The Media Column: 'Sex sells; it is used to chase the pocket money of the young'
Tuesday 23 March 2004
When Cardinal Cormac Murphy-O'Connor talked recently of a danger to the future health and happiness of children, he was not talking about obesity. It was their mental and spiritual health he had in mind - a lack of soul food rather than a surfeit of burgers, chips and chocolate.
Yet it was the pudginess of many young people, and the culpability of TV advertising in making them so, that last week dominated the Bafta debate: "Should Advertising to Children Be Banned?". Although a large percentage of the audience agreed that "certain products" other than junk food should not be advertised on television, none of them could provide an example.

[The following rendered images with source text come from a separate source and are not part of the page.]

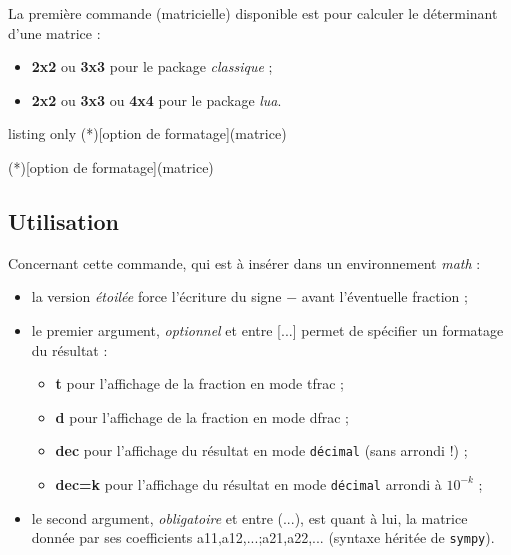 \documentclass[a4paper,11pt]{article}
\newcommand\Cle[1]{{\bfseries\sffamily\textlangle #1\textrangle}}
\begin{document}
\begin{cautionblock}
La première commande (matricielle) disponible est pour calculer le déterminant d'une matrice :

\begin{itemize}
	\item \textbf{2x2} ou \textbf{3x3} pour le package \textit{classique} ;
	\item \textbf{2x2} ou \textbf{3x3} ou \textbf{4x4} pour le package \textit{lua}.
\end{itemize}
\end{cautionblock}

\begin{PresentationCode}{listing only}
\DetMatrice(*)[option de formatage](matrice)

\DetMatriceLUA(*)[option de formatage](matrice)
\end{PresentationCode}

\subsection{Utilisation}

\begin{tipblock}
Concernant cette commande, qui est à insérer dans un environnement \textit{math} :

\begin{itemize}
	\item la version \textit{étoilée} force l'écriture du signe \og $-$ \fg{} avant l'éventuelle fraction ;
	\item le premier argument, \textit{optionnel} et entre \textsf{[...]} permet de spécifier un formatage du résultat :
	\begin{itemize}
		\item \Cle{t} pour l'affichage de la fraction en mode \textsf{tfrac} ;
		\item \Cle{d} pour l'affichage de la fraction en mode \textsf{dfrac} ;
		\item \Cle{dec} pour l'affichage du résultat en mode \texttt{décimal} (sans arrondi !) ;
		\item \Cle{dec=k} pour l'affichage du résultat en mode \texttt{décimal} arrondi à $10^{-k}$ ;
	\end{itemize}
	\item le second argument, \textit{obligatoire} et entre \textsf{(...)}, est quant à lui, la matrice donnée par ses coefficients \textsf{a11,a12,...;a21,a22,...} (syntaxe héritée de \texttt{sympy}).
\end{itemize}
\end{tipblock}
\end{document}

Except me.
How about adult magazines, such as "the world's best men's weekly", Zoo, I asked, having seen an ad for the blokes' title - latest issue coverlines include "Football Sex Scandals", "I was roasted" and "Dogging & Orgies" - on ITV1 at about 9.30am one Saturday morning? In reply, Andy Barnes, the sales director of Channel 4, talked briefly about the possible need for a review of what is acceptable and what isn't, a set of criteria to be laid down by Ofcom, once it opens its doors properly for business.

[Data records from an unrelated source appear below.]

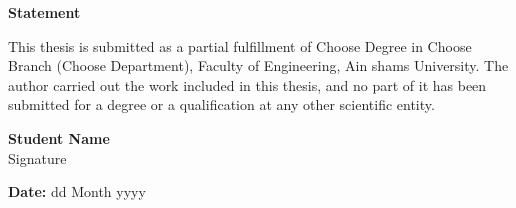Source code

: \cleardoublepage
\setlength{\thesignaturewidth}{2cm}
\newpage
\thispagestyle{empty}
\begin{center}\huge\textbf{Statement}\end{center}
\Large
\vfill
This thesis is submitted as a partial fulfillment of Choose Degree in Choose Branch (Choose Department), Faculty of Engineering, Ain shams University.
The author carried out the work included in this thesis, and no part of it has been submitted for a degree or a qualification at any other scientific entity. 







\vfill
\begin{flushright}
\large
\textbf{Student Name} \\

\small
Signature \\
\dotfill \hspace{0.1\thesignaturewidth}

\textbf{Date:} dd Month yyyy \\
\end{flushright}
\vfill

\normalsize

Then it was back to Big Macs and bulging waistlines - a serious problem, without doubt, but no more so, as the Cardinal's remarks emphasised, than the problems being caused by the media's portrayal of sex. Sex sells and, despite frequent calls for responsibility within the media industries, it is used more and more in an unwholesome chase for the pocket money of the young.
Almost two years ago the schools watchdog, Ofsted, urged teachers to do more to counter the acceptance in teenage magazines that underage sex is normal, commenting that "the underlying, but inaccurate, message sometimes seems to be that all young people are sexually active." Soon afterwards, the Broadcasting Standards Commission reported that one in eight viewers thought soap operas - especially Coronation Street and EastEnders - were unsuitable for children. Screened before the 9pm watershed and crammed with sex, they are, Barnes confirmed, still favourite viewing for children (less than 10 per cent of the television watching of children is actually of programmes made for them).
The execrable Zoo, a blatantly titillating title for the less literate, obviously isn't concerned where its profits come from. Locked in a circulation battle with the risqué, but largely inoffensive, Nuts, it has slashed its £1.20 cover price to 50p, giving it a 10p advantage over its also cut-price rival. For this pocket-money price it offers such "cute words for tits" as "penis pillows".
But the lads' mags are almost demure compared with some of those targeting young women. Recalling that the relaunch of the fortnightly more was accompanied by a press release in which Dawn Bebe, the managing director of women's media at Emap, commented, "research shows that there is a real thirst among 18- to 25-year-old women for something new and different", I bought a copy in order to discover exactly what slaked such thirst.
The current cocktail includes such ingredients as an alleged eavesdrop on an internet chatroom discussion about "my penis is so big, my girlfriend says it hurts", tips on "how to get him to give you better oral" and a spread headlined "You confess", in which, allegedly, the readers themselves graphically describe mind-boggling sexual highlights of shopping trips with the boyfriend.
Sales figures for the second six months of last year showed that each issue of more sold an average of 259,550. It is impossible to ascertain how many of those fell into the hands of early- to mid-teen girls, or how many hits the more website - "Give good head - treat his penis like an ice lolly" - gets from young kids who were unable to afford "only £1.75" for a copy from newsagents and unaware of its content, or the worries of Cardinal Murphy-O'Connor.
* Following my observations in this space on the Daily Mirror's 3am Magazine, I received a most lucid letter from a member of its production staff. Far from, as I wrote, the magazine team believing that the newspaper has totally lost its way, he insisted: "I am inordinately proud to be on this paper." He and other team members saw their role as helping to boost the Mirror circulation to back over two million and "trying to revive the spirits of this once-great institution".
In the face of such admirable passion, I concede that I must have been ill-informed on this point.